In her article on Zitzka and the burgeoning percentage of young workers who may be straying from the traditional undergraduate path – the fall 2021 college freshman class was 9.2% smaller than that of fall 2019 – Thier highlighted the many benefits of working in union sheet metal. The wages, for one: as Zitzka told Fortune, he took home $58,000 as an apprentice last year, and once he finishes his apprenticeship, he’ll make between $90,000 and $110,000. He has no student debt; last year, he was able to buy a home.
But it’s not all about compensation. Zitzka told Fortune that his sheet metal work provides a sense of fulfilment that he sees lacking in the office buildings he often services. “I have that feeling of ‘Hey, I did something important, I made someone happy,’” he said in the article.
“We’re the people who make this country move,” he added. “We’re the ones working overnights, early mornings, away from family.”
Zitzka told Fortune that contemporary society’s perception of the trades, especially in relation to higher education, is frustrating. For example, he explained, very few high schools – including his own – promote the trades as either a career path or a way of furthering one’s education, despite the fact that Zitzka’s local union and employer pay for the training and classes that have furthered his knowledge and skill set.
“Going into trades — they don’t accept that as a form of higher ed, even though I’m going through a four-year apprenticeship,” Zitzka recounted to Fortune, noting that the union offers various classes for workers to become certified in new skills and, consequently, more employable in different areas. What that amounts to, he said, is a greater amount of self-worth and opportunity.
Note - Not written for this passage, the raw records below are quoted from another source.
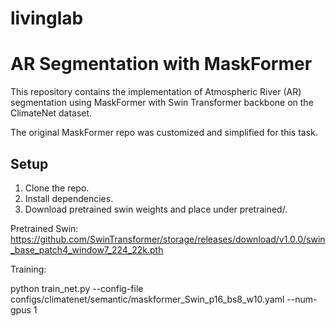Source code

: # livinglab

# AR Segmentation with MaskFormer

This repository contains the implementation of Atmospheric River (AR) segmentation using MaskFormer with Swin Transformer backbone on the ClimateNet dataset.

The original MaskFormer repo was customized and simplified for this task.

## Setup

1. Clone the repo.
2. Install dependencies.
3. Download pretrained swin weights and place under pretrained/.

Pretrained Swin: https://github.com/SwinTransformer/storage/releases/download/v1.0.0/swin_base_patch4_window7_224_22k.pth

Training:

python train_net.py --config-file configs/climatenet/semantic/maskformer_Swin_p16_bs8_w10.yaml --num-gpus 1
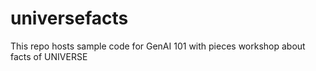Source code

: # universefacts
This repo hosts sample code for GenAI 101 with pieces workshop about facts of UNIVERSE

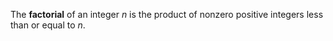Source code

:The **factorial** of an integer $n$ is the product of nonzero positive integers less than or equal to $n$.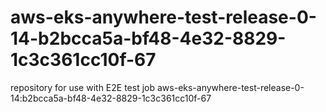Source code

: # aws-eks-anywhere-test-release-0-14-b2bcca5a-bf48-4e32-8829-1c3c361cc10f-67
repository for use with E2E test job aws-eks-anywhere-test-release-0-14:b2bcca5a-bf48-4e32-8829-1c3c361cc10f-67
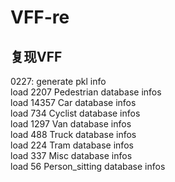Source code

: # VFF-re
复现VFF
------------------------------------------
0227: generate pkl info  
load 2207 Pedestrian database infos  
load 14357 Car database infos  
load 734 Cyclist database infos  
load 1297 Van database infos  
load 488 Truck database infos  
load 224 Tram database infos  
load 337 Misc database infos  
load 56 Person_sitting database infos  
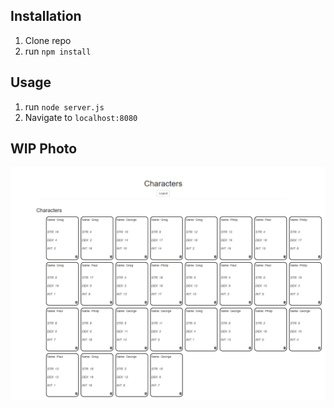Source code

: ## Installation

1. Clone repo
2. run `npm install`

## Usage

1. run `node server.js`
2. Navigate to `localhost:8080`


## WIP Photo
![Image of Demo site](charWIP.png)
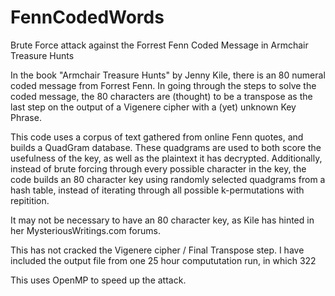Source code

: # FennCodedWords
Brute Force attack against the Forrest Fenn Coded Message in Armchair Treasure Hunts

In the book "Armchair Treasure Hunts" by Jenny Kile, there is an 80 numeral coded message from Forrest Fenn. In going through the steps to solve the coded message, the 80 characters are (thought) to be a transpose as the last step on the output of a Vigenere cipher with a (yet) unknown Key Phrase. 

This code uses a corpus of text gathered from online Fenn quotes, and builds a QuadGram database. These quadgrams are used to both score the usefulness of the key, as well as the plaintext it has decrypted. Additionally, instead of brute forcing through every possible character in the key, the code builds an 80 character key using randomly selected quadgrams from a hash table, instead of iterating through all possible k-permutations with repitition.

It may not be necessary to have an 80 character key, as Kile has hinted in her MysteriousWritings.com forums.

This has not cracked the Vigenere cipher / Final Transpose step. I have included the output file from one 25 hour compututation run, in which 322

This uses OpenMP to speed up the attack.
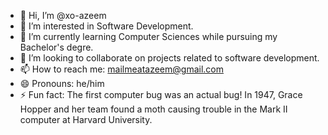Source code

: - 👋 Hi, I’m @xo-azeem
- 👀 I’m interested in Software Development.
- 🌱 I’m currently learning Computer Sciences while pursuing my Bachelor's degre.
- 💞️ I’m looking to collaborate on projects related to software development.
- 📫 How to reach me: mailmeatazeem@gmail.com
- 😄 Pronouns: he/him
- ⚡ Fun fact: The first computer bug was an actual bug! In 1947, Grace Hopper and her team found a moth causing trouble in the Mark II computer at Harvard University.

<!---
xo-azeem/xo-azeem is a ✨ special ✨ repository because its `README.md` (this file) appears on your GitHub profile.
You can click the Preview link to take a look at your changes.
--->
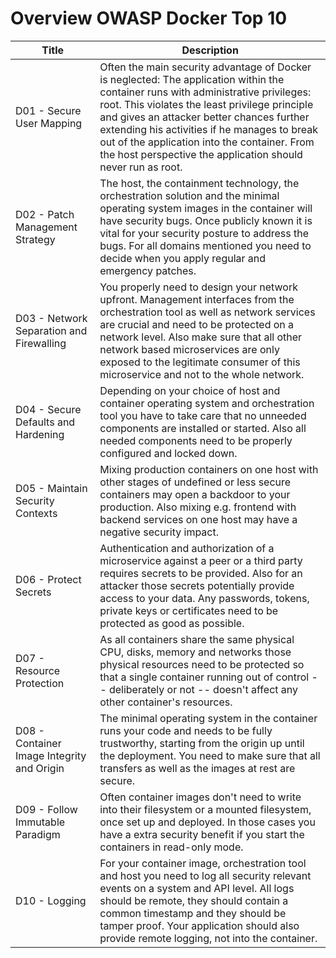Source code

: # Overview OWASP Docker Top 10

| Title | Description |
| -- | -- |
| D01 - Secure User Mapping | Often the main security advantage of Docker is neglected: The application within the container runs with administrative privileges: root. This violates the least privilege principle and gives an attacker better chances further extending his activities if he manages to break out of the application into the container. From the host perspective the application should never run as root. |
| D02 - Patch Management Strategy | The host, the containment technology, the orchestration solution and the minimal operating system images in the container will have security bugs. Once publicly known it is vital for your security posture to address the bugs. For all domains mentioned you need to decide when you apply regular and emergency patches. |
| D03 - Network Separation and Firewalling | You properly need to design your network upfront. Management interfaces from the orchestration tool as well as network services are crucial and need to be protected on a network level. Also make sure that all other network based microservices are only exposed to the legitimate consumer of this microservice and not to the whole network. |
| D04 - Secure Defaults and Hardening | Depending on your choice of host and container operating system and orchestration tool you have to take care that no unneeded components are installed or started. Also all needed components need to be properly configured and locked down. |
| D05 - Maintain Security Contexts | Mixing production containers on one host with other stages of undefined or less secure containers may open a backdoor to your production. Also mixing e.g. frontend with backend services on one host may have a negative security impact. |
| D06 - Protect Secrets | Authentication and authorization of a microservice against a peer or a third party requires secrets to be provided. Also for an attacker those secrets potentially provide access to your data. Any passwords, tokens, private keys or certificates need to be protected as good as possible. |
| D07 - Resource Protection | As all containers share the same physical CPU, disks, memory and networks those physical resources need to be protected so that a single container running out of control -- deliberately or not -- doesn't affect any other container's resources. |
| D08 - Container Image Integrity and Origin | The minimal operating system in the container runs your code and needs to be fully trustworthy, starting from the origin up until the deployment. You need to make sure that all transfers as well as the images at rest are secure.  |
| D09 - Follow Immutable Paradigm | Often container images don't need to write into their filesystem or a mounted filesystem, once set up and deployed. In those cases you have a extra security benefit if you start the containers in read-only mode. |
| D10 - Logging | For your container image, orchestration tool and host you need to log all security relevant events on a system and API level. All logs should be remote, they should contain a common timestamp and they should be tamper proof. Your application should also provide remote logging, not into the container.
“Being in the trades, you value yourself the more you educate yourself … The more I practice, the more I better myself, the more valuable I’m going to be, the more people are going to want me. People will be fighting over me.”
As the country continues to navigate the COVID-19 pandemic, during which the tenuous nature of large swaths of contemporary work revealed itself, more people – including those just entering adulthood – are asking where and how they can find a steady, meaningful career. For sheet metal workers like Zitzka, the answer is in the union trades. As he told Fortune, “I get to make a living working in a job you can’t send overseas, and you can’t give away.”